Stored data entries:

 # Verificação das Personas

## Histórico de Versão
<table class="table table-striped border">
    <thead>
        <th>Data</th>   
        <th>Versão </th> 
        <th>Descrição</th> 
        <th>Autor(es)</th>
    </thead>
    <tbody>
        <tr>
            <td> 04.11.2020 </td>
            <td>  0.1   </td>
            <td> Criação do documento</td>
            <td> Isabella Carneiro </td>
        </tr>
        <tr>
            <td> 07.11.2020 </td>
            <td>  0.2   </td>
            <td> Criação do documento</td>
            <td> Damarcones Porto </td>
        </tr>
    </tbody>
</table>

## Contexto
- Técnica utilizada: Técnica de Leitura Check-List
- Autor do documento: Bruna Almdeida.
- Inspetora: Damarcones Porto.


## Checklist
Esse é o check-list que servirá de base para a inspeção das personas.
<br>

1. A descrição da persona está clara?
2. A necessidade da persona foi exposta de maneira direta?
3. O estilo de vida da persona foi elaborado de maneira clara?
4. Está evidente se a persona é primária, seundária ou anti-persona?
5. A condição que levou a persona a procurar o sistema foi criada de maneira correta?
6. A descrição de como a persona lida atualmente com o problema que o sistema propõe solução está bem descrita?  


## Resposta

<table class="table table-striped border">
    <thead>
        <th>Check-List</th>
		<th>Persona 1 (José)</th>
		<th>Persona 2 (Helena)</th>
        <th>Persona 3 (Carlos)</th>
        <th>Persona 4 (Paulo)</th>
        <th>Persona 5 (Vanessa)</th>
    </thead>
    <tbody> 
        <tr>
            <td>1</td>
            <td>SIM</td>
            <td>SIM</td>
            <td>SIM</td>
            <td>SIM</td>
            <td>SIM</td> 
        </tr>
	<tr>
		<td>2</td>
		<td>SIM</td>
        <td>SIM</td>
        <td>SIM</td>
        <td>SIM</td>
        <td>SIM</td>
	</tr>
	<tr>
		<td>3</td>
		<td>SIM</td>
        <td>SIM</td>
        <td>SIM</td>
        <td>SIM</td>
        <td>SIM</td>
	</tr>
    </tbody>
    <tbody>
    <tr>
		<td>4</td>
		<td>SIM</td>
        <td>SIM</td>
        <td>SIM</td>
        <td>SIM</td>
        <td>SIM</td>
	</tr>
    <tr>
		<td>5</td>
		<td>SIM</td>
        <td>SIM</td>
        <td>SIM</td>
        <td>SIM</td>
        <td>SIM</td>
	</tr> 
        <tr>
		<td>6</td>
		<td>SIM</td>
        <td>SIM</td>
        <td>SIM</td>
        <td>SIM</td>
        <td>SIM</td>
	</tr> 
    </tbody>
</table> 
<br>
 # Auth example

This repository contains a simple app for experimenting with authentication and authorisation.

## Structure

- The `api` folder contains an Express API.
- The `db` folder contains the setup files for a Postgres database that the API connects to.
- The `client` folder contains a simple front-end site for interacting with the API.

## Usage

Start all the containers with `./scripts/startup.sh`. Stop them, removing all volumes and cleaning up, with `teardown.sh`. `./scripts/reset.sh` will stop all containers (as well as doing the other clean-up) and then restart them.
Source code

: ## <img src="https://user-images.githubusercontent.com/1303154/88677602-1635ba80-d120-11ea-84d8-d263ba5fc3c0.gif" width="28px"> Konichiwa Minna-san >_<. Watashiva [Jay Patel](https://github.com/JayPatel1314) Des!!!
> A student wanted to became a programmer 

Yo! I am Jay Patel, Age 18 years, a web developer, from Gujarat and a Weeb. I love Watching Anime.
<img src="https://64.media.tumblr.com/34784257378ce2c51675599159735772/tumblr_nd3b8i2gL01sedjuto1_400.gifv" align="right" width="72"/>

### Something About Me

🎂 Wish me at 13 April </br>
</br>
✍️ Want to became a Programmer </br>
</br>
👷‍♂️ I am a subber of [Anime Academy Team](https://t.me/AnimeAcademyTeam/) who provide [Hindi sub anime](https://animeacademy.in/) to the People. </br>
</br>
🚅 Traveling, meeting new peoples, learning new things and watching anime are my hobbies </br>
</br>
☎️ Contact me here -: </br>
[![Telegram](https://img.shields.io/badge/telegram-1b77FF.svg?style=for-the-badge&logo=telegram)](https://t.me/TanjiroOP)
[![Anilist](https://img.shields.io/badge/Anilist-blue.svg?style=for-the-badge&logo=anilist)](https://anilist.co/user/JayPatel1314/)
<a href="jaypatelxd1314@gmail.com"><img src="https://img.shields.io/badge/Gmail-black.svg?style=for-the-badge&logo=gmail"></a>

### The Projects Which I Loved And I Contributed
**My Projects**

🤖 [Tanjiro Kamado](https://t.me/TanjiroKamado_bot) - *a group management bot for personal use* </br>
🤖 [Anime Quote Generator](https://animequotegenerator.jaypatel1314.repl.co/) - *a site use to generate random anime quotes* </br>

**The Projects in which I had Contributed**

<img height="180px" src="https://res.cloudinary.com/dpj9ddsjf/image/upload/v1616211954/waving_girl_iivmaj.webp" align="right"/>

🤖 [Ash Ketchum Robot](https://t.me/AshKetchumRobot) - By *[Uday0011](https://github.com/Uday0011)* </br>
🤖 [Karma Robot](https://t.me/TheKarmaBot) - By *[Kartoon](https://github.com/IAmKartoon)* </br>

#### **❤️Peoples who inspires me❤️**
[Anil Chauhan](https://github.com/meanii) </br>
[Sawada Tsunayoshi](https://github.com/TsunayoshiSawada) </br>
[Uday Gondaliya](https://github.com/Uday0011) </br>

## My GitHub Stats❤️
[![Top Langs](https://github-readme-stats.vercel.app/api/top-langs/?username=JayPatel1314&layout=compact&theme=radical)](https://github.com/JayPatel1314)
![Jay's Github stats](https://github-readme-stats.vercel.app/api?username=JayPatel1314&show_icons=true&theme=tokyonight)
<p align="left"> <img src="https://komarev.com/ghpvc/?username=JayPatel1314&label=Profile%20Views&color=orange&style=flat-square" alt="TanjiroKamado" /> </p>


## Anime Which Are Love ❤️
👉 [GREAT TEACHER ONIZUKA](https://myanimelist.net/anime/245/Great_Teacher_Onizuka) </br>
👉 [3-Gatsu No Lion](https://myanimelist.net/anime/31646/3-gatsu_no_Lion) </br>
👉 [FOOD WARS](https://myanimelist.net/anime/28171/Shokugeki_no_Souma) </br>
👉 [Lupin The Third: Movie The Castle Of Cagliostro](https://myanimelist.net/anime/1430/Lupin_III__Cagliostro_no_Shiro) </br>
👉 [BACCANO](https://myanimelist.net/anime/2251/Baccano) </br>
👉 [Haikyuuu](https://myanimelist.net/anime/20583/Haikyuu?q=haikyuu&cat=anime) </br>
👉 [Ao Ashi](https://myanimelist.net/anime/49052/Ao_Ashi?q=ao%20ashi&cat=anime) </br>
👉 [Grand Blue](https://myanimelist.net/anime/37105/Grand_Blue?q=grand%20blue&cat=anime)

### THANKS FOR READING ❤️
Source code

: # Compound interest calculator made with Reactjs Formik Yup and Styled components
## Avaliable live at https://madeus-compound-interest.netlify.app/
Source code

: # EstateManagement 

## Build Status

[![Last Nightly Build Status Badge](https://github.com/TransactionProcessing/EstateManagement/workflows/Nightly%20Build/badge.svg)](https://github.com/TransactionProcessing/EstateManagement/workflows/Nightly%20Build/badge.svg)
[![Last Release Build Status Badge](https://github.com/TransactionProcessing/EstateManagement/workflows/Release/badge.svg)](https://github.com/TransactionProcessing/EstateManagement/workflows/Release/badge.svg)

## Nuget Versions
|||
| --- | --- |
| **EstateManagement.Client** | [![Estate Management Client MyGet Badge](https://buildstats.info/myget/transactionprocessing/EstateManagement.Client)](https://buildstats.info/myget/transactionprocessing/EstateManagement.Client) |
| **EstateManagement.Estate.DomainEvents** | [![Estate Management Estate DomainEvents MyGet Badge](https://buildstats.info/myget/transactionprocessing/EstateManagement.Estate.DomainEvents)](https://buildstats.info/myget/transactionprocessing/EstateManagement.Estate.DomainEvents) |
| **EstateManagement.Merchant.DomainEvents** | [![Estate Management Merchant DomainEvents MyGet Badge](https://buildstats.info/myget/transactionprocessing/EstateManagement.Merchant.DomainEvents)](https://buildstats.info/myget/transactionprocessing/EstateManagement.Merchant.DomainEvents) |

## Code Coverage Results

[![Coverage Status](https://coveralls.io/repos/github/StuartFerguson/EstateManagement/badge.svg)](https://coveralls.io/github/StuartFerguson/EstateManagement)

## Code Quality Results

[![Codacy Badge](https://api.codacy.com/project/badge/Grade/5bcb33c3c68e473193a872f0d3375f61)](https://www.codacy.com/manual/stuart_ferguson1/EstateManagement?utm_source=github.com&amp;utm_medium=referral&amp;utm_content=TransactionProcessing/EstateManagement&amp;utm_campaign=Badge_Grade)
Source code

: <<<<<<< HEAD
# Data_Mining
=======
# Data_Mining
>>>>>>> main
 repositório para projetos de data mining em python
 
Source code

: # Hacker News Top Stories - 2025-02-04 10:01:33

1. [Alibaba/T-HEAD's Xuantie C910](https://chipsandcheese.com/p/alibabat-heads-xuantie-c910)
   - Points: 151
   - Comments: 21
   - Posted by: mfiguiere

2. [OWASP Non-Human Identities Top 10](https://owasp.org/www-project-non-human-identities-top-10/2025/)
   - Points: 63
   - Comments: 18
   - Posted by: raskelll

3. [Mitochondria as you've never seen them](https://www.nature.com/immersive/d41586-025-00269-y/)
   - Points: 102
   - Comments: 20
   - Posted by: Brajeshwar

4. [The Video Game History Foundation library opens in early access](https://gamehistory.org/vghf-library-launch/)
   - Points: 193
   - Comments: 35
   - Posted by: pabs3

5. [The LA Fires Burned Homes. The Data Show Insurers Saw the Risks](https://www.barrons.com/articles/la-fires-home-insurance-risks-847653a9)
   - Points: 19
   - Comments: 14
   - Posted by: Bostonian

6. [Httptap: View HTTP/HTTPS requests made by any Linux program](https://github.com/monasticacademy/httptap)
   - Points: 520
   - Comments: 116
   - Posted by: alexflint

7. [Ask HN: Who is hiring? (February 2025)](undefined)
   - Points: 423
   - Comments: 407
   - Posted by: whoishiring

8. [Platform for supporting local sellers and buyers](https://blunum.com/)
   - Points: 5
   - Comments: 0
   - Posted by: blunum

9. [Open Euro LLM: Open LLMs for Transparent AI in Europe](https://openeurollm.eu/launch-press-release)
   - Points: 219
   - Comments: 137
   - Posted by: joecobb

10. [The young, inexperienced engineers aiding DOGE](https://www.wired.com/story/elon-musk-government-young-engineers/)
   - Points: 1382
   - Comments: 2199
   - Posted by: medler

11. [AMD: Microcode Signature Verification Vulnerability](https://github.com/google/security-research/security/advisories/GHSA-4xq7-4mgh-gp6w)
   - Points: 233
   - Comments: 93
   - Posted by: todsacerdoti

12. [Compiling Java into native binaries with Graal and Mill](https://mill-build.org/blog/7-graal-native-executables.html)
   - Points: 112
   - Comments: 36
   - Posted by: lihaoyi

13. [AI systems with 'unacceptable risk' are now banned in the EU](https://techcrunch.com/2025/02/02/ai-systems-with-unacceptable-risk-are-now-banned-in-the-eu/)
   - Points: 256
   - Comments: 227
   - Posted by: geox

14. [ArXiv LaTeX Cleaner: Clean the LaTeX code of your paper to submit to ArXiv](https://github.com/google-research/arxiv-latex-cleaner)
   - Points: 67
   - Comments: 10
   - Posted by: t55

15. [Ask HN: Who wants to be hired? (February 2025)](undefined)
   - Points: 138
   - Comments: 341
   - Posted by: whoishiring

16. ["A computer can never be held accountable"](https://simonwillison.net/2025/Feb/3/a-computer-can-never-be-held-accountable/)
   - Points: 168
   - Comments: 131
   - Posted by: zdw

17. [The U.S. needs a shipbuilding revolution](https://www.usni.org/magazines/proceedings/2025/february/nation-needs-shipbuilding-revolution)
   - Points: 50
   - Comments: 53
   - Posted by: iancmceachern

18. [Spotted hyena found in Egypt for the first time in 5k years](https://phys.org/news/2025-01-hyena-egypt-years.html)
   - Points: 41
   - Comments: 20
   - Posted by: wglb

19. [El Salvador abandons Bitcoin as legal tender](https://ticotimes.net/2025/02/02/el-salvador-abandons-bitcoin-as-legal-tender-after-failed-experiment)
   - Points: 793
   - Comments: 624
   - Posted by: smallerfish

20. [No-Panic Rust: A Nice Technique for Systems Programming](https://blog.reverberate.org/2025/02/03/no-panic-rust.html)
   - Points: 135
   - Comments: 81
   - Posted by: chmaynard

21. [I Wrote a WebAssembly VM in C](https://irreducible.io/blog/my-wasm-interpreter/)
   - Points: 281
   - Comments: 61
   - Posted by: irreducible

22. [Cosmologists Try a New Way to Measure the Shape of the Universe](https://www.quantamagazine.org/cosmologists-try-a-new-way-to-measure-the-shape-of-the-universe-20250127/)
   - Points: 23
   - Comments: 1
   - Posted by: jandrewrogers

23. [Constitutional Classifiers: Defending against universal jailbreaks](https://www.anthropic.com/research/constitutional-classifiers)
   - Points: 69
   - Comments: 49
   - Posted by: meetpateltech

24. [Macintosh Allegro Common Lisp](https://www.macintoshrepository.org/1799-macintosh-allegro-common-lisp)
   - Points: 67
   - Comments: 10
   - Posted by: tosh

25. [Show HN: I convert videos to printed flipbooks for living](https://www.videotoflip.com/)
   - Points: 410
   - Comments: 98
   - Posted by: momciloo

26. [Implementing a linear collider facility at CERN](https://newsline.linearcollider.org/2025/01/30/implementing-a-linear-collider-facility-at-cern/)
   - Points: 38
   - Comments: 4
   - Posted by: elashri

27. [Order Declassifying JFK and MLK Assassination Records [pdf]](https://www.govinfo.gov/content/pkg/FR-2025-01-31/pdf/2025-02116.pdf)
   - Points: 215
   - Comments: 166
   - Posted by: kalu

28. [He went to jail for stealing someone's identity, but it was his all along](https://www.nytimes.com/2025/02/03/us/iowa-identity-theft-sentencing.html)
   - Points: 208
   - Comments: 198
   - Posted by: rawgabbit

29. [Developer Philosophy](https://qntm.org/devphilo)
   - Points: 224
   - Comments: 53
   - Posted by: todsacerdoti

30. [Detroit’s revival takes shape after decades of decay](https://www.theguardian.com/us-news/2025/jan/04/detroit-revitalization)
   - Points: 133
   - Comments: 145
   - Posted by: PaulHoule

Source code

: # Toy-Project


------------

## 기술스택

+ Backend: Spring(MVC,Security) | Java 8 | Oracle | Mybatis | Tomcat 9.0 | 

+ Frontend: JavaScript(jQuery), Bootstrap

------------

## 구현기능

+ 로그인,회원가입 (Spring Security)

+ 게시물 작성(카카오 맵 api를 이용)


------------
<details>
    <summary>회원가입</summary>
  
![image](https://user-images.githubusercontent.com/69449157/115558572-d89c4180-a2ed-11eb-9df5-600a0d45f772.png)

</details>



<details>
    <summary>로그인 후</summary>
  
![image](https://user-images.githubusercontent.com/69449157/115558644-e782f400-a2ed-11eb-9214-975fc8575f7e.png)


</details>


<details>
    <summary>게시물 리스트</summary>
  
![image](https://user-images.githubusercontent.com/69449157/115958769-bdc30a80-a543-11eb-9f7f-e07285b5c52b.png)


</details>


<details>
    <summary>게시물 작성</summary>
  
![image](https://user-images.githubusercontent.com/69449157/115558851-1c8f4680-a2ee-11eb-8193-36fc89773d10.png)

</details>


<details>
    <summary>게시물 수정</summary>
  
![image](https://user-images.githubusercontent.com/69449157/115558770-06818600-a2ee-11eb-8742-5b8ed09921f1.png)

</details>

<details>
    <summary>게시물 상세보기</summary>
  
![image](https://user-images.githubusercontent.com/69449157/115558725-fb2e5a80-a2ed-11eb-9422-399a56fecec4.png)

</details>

ACTION ITEM: From the line that has "25. [Show HN: I" through the line that has "- Posted by: elashri", copy every line exactly as it appears above, and leave out all others.

EXERCISE SOLUTION:
25. [Show HN: I convert videos to printed flipbooks for living](https://www.videotoflip.com/)
   - Points: 410
   - Comments: 98
   - Posted by: momciloo

26. [Implementing a linear collider facility at CERN](https://newsline.linearcollider.org/2025/01/30/implementing-a-linear-collider-facility-at-cern/)
   - Points: 38
   - Comments: 4
   - Posted by: elashri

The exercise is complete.